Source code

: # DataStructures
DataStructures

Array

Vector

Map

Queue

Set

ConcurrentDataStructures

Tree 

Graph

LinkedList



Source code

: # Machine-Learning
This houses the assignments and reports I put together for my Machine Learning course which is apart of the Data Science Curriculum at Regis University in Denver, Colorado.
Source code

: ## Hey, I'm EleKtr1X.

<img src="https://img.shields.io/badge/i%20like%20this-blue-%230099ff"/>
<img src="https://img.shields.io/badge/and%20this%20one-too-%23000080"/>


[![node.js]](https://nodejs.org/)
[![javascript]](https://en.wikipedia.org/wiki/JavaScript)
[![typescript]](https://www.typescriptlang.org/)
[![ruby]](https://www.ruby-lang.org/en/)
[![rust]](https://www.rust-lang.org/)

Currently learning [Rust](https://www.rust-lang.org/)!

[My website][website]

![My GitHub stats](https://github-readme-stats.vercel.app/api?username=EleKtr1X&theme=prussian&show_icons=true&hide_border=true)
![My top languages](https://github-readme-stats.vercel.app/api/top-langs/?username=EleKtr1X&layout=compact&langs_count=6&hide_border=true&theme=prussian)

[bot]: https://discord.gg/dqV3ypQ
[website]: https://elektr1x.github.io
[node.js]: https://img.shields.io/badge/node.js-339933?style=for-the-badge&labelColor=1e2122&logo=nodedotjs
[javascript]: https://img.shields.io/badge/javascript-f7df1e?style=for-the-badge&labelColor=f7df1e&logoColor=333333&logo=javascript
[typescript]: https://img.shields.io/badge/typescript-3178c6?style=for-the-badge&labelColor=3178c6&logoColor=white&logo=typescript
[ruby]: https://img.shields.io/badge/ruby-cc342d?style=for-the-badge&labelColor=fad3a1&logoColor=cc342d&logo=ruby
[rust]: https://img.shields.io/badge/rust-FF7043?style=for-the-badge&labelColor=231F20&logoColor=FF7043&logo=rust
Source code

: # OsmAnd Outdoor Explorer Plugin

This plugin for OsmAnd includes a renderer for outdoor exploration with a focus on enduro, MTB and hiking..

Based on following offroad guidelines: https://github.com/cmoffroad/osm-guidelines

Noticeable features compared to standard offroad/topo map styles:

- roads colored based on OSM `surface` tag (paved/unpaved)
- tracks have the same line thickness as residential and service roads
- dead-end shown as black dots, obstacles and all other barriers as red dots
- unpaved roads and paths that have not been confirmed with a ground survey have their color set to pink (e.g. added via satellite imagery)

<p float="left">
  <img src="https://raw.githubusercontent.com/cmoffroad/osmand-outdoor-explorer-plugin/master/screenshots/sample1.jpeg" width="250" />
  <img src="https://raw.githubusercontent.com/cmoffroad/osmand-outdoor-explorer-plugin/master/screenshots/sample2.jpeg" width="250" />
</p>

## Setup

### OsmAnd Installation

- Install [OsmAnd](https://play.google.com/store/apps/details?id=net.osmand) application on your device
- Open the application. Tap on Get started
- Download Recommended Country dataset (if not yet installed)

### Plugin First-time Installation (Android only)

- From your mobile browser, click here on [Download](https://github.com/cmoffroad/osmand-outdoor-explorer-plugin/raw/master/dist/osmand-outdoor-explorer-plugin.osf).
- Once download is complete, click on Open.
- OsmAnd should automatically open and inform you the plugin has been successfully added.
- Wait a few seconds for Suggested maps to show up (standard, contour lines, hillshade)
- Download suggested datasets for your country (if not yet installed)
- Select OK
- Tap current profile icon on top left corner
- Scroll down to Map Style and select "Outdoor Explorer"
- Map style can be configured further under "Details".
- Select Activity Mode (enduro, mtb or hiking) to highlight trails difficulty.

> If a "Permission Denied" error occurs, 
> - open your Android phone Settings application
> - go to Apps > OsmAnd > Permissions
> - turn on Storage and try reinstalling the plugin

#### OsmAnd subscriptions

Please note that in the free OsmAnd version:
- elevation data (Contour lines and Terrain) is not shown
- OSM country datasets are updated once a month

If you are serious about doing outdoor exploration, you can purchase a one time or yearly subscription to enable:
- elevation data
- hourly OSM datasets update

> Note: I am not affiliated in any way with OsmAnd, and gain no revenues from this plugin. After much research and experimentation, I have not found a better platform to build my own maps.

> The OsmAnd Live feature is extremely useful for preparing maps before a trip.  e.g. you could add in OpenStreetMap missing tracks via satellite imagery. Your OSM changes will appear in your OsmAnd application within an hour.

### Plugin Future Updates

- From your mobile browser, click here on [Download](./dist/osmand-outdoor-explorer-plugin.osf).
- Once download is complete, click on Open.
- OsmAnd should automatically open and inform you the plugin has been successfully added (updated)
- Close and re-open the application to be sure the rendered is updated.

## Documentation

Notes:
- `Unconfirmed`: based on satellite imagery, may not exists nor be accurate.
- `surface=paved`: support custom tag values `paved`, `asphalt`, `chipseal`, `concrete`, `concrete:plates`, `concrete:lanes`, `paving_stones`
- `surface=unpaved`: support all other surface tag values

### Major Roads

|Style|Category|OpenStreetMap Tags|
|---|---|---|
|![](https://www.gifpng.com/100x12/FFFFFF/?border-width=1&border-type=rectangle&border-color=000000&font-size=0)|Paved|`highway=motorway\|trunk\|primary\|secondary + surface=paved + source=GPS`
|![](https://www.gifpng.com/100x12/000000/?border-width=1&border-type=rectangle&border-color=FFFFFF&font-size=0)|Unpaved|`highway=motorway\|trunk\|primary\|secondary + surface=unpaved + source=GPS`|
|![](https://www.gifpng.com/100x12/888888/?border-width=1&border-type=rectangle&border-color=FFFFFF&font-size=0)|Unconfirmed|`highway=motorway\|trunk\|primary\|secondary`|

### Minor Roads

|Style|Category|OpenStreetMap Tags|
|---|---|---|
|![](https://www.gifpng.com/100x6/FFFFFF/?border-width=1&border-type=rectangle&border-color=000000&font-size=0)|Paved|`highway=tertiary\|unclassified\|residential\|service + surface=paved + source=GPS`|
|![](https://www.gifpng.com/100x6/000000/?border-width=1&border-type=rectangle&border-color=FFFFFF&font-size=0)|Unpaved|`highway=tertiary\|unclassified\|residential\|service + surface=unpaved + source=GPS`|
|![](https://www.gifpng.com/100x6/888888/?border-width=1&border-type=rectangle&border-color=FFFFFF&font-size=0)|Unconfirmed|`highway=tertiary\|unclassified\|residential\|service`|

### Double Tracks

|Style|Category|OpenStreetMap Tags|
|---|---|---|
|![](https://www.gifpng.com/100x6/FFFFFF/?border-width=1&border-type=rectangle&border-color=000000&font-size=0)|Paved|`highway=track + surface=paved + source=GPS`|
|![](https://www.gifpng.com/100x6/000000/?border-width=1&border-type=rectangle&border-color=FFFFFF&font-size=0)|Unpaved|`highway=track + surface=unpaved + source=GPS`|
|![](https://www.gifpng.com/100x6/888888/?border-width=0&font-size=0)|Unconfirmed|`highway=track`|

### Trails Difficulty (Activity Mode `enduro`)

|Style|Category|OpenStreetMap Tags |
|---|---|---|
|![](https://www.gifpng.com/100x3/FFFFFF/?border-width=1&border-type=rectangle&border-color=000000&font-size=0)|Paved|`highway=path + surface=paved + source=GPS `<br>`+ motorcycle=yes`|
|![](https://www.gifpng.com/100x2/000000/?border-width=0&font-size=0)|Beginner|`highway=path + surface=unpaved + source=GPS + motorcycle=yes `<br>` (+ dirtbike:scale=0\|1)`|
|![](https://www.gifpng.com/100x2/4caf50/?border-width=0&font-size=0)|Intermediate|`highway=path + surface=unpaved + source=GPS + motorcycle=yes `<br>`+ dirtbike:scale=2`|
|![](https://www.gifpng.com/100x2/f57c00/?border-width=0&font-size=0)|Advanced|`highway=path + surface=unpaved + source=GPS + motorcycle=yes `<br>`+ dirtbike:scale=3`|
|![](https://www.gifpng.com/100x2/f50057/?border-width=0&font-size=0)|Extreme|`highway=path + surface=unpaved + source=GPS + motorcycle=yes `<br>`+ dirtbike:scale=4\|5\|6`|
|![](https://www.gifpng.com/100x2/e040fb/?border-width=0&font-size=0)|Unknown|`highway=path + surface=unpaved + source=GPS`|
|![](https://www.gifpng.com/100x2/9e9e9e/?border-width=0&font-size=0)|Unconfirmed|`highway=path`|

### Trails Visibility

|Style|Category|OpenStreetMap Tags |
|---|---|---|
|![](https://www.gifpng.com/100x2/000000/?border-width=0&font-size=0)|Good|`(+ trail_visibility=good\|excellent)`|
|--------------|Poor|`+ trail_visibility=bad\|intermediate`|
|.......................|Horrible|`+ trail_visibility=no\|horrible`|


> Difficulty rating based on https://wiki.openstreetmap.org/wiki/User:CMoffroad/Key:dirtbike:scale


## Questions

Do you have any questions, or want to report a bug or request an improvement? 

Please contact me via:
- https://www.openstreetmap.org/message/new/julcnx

**What the task asks:** Find and copy every line in the entries above where the string "standard" occurs.

**Answer:**
Noticeable features compared to standard offroad/topo map styles:
- Wait a few seconds for Suggested maps to show up (standard, contour lines, hillshade)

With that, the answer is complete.